The Tribune Democrat, Johnstown, PA

Local News

November 30, 2012

Cambria budget not hiking taxes

EBENSBURG — The Cambria County commissioners unveiled Friday what they called a realistic general fund budget for 2013 of $56.7 million, up only $500,000 from the revised budget they adopted in February.

To keep property taxes from rising while paying for union raises that will cost $750,000 next year, the commissioners said wages of nonunion and management employees will be frozen.

“That was the only way we could pay for the wage increases. The true costs with increased retirement and related costs will be over $1 million,” Commissioner Mark Wissinger said.

At the same time, most departments and agencies were asked to trim about 4.75 percent in many areas in their proposed budgetary requests to keep operating costs down, President Commissioner Douglas Lengenfelder said.

“They did a fantastic job,” he said, recalling that department heads were asked to work though a zero-based budgeting process for the first time in developing budget requests.

When asked whether the 4.75 percent trimming could result in layoffs, Wissinger said, “Possibly.”

But Lengenfelder suggested that would depend on expenses during coming months.

The  county will have to “be more aggressive in tracking what people do and how they do it” to keep within the proposed budget, Lengenfelder said.

Commissioner Thomas Chernisky said it will be a challenge to live within the budget.

The proposed budget wasn’t ready for public display until nearly 3 p.m. Friday as William Stasko, the finance director, crunched numbers with the commissioners and with Controller Ed Cernic Jr. and Kris Segear, the controller’s first deputy.

The commissioners will hold a special meeting Dec. 21 to adopt the budget and re-enact the current 29.5-mill property tax levy – 23.5 mills for general fund, 4 for debt service, 1 for the community college, and one-half mill each for the county public library system and the county’s Duman Lake Park.

Overall, the total proposed budget is $158.9 million – about the same as this year. That includes budget lines for agencies, authorities and others that mostly reflect federal/state reimbursements over which the county has no control on how to spend, Lengenfelder said.

Unlike past years, when the budget document was 2 inches thick and contained much detail, this year’s proposed budget is about one-half inch thick.

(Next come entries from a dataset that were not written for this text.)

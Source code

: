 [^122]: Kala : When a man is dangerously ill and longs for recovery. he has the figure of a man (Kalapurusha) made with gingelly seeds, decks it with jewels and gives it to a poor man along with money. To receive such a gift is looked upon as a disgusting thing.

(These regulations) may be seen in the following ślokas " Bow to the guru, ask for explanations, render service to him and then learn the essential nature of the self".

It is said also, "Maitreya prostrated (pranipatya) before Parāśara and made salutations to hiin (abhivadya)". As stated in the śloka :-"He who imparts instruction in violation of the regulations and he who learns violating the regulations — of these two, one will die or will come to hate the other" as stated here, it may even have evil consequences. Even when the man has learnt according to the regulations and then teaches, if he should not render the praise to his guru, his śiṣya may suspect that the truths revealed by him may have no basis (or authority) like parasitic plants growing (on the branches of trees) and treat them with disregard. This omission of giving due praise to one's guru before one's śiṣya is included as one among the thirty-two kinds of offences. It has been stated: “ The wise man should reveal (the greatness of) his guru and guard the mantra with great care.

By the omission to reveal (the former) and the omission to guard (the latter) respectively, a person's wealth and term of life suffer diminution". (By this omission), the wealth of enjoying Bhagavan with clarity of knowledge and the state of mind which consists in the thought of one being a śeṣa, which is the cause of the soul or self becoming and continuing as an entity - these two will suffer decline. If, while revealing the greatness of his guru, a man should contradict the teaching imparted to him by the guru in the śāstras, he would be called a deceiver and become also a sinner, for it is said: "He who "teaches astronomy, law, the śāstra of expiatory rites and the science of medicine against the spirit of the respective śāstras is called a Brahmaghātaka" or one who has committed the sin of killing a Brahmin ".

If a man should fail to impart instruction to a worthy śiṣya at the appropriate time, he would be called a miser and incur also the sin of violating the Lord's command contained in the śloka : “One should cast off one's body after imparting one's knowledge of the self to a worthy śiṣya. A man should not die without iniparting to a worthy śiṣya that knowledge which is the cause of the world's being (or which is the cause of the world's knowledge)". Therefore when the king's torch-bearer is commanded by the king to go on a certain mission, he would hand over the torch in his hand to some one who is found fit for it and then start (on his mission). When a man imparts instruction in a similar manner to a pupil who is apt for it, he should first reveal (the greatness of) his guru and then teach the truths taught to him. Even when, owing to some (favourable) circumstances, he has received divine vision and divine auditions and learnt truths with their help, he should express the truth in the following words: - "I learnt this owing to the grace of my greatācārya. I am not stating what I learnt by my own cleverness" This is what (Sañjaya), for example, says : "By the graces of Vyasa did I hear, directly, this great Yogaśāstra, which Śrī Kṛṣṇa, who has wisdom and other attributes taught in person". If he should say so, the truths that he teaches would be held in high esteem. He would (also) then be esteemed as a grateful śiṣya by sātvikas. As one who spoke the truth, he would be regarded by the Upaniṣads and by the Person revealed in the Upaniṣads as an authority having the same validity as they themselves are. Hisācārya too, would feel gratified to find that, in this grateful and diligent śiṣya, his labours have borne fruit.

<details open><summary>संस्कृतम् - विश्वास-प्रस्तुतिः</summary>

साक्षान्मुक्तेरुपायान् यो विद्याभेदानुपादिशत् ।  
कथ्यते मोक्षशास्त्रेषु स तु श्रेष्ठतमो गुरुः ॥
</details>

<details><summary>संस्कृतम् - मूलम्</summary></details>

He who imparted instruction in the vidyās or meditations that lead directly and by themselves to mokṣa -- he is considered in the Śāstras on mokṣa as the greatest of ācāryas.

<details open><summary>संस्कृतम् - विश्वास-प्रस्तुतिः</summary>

The commissioners don’t want to “micromanage the departments, telling them (for example) they can spend only $30 on paper or $35 on something else,” Lengenfelder said.

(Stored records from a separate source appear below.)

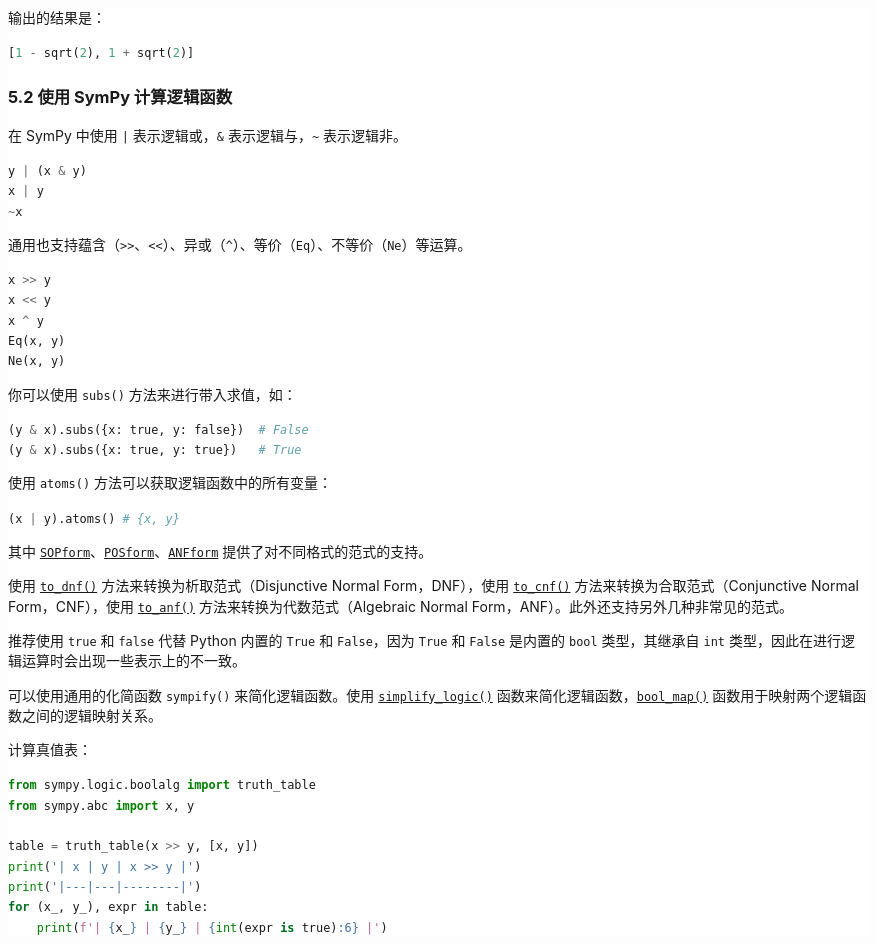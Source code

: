 输出的结果是：

```python
[1 - sqrt(2), 1 + sqrt(2)]
```

### 5.2 使用 SymPy 计算逻辑函数

在 SymPy 中使用 `|` 表示逻辑或，`&` 表示逻辑与，`~` 表示逻辑非。

```python
y | (x & y)
x | y
~x
```

通用也支持蕴含（`>>`、`<<`）、异或（`^`）、等价（`Eq`）、不等价（`Ne`）等运算。

```python
x >> y
x << y
x ^ y
Eq(x, y)
Ne(x, y)
```

你可以使用 `subs()` 方法来进行带入求值，如：

```python
(y & x).subs({x: true, y: false})  # False
(y & x).subs({x: true, y: true})   # True
```

使用 `atoms()` 方法可以获取逻辑函数中的所有变量：

```python
(x | y).atoms() # {x, y}
```

其中 [`SOPform`](https://docs.sympy.org/latest/modules/logic.html#sympy.logic.boolalg.SOPform)、[`POSform`](https://docs.sympy.org/latest/modules/logic.html#sympy.logic.boolalg.POSform)、[`ANFform`](https://docs.sympy.org/latest/modules/logic.html#sympy.logic.boolalg.ANFform) 提供了对不同格式的范式的支持。

使用 [`to_dnf()`](https://docs.sympy.org/latest/modules/logic.html#sympy.logic.boolalg.to_dnf) 方法来转换为析取范式（Disjunctive Normal Form，DNF），使用 [`to_cnf()`](https://docs.sympy.org/latest/modules/logic.html#sympy.logic.boolalg.to_cnf) 方法来转换为合取范式（Conjunctive Normal Form，CNF），使用 [`to_anf()`](https://docs.sympy.org/latest/modules/logic.html#sympy.logic.boolalg.to_anf) 方法来转换为代数范式（Algebraic Normal Form，ANF）。此外还支持另外几种非常见的范式。

推荐使用 `true` 和 `false` 代替 Python 内置的 `True` 和 `False`，因为 `True` 和 `False` 是内置的 `bool` 类型，其继承自 `int` 类型，因此在进行逻辑运算时会出现一些表示上的不一致。

可以使用通用的化简函数 `sympify()` 来简化逻辑函数。使用 [`simplify_logic()`](https://docs.sympy.org/latest/modules/logic.html#sympy.logic.boolalg.bool_map) 函数来简化逻辑函数，[`bool_map()`](https://docs.sympy.org/latest/modules/logic.html#sympy.logic.boolalg.bool_map) 函数用于映射两个逻辑函数之间的逻辑映射关系。

计算真值表：

```python
from sympy.logic.boolalg import truth_table
from sympy.abc import x, y

table = truth_table(x >> y, [x, y])
print('| x | y | x >> y |')
print('|---|---|--------|')
for (x_, y_), expr in table:
    print(f'| {x_} | {y_} | {int(expr is true):6} |')
```


[^1]: 逻辑代数，维基百科，<https://zh.wikipedia.org/wiki/%E9%80%BB%E8%BE%91%E4%BB%A3%E6%95%B0>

Cambria again is including a $300,000 contingency fund. It was reported that while the county has the same amount this year, only about 10 percent was spent for true contingencies, with the balance going for “overages” in line budgets.

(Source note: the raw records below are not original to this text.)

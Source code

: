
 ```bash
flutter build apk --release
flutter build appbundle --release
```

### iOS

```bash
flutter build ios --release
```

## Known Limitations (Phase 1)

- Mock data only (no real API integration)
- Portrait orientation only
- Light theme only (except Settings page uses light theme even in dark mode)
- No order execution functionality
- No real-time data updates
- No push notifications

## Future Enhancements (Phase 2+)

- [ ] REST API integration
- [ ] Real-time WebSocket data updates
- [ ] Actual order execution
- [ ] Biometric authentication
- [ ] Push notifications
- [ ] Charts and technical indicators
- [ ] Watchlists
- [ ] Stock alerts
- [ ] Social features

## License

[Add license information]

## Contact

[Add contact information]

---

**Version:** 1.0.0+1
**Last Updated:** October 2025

The commissioners previously had expressed concern about the need for a new courthouse roof and a new or updated heating/cooling system for the county prison. But that projected cost of millions is not reflected in the new budget.

The county is allocating $100,000 for roofing work in 2013. The commissioners had allocated $25,000 in fall for starting an analysis on the roof problems and some initial repairs, it was reported.

A company that is analyzing the geothermal system at the Cambria County War Memorial Arena will be looking at options for the prison.

“It’s too early to give numbers yet for that system,” Lengenfelder said.

Wissinger pointed out that even though the county got out of the nursing home business in 2010 when it sold Laurel Crest, ongoing legacy costs will be $1.8 million in 2013.

The county’s new day reporting center – a program aimed at preventing nonviolent offenders from committing more crime – has a $1 million budget in 2013.

County officials and others had hoped that the program would free up beds in the county prison that could be rented to other counties and to the federal government for immigration prisoners. But that additional revenue has not materialized, Wissinger said.

Lengenfelder added, “We knew it would be a money loser. We will need to look at it hard on its ability to achieve what the president judge wanted to achieve.”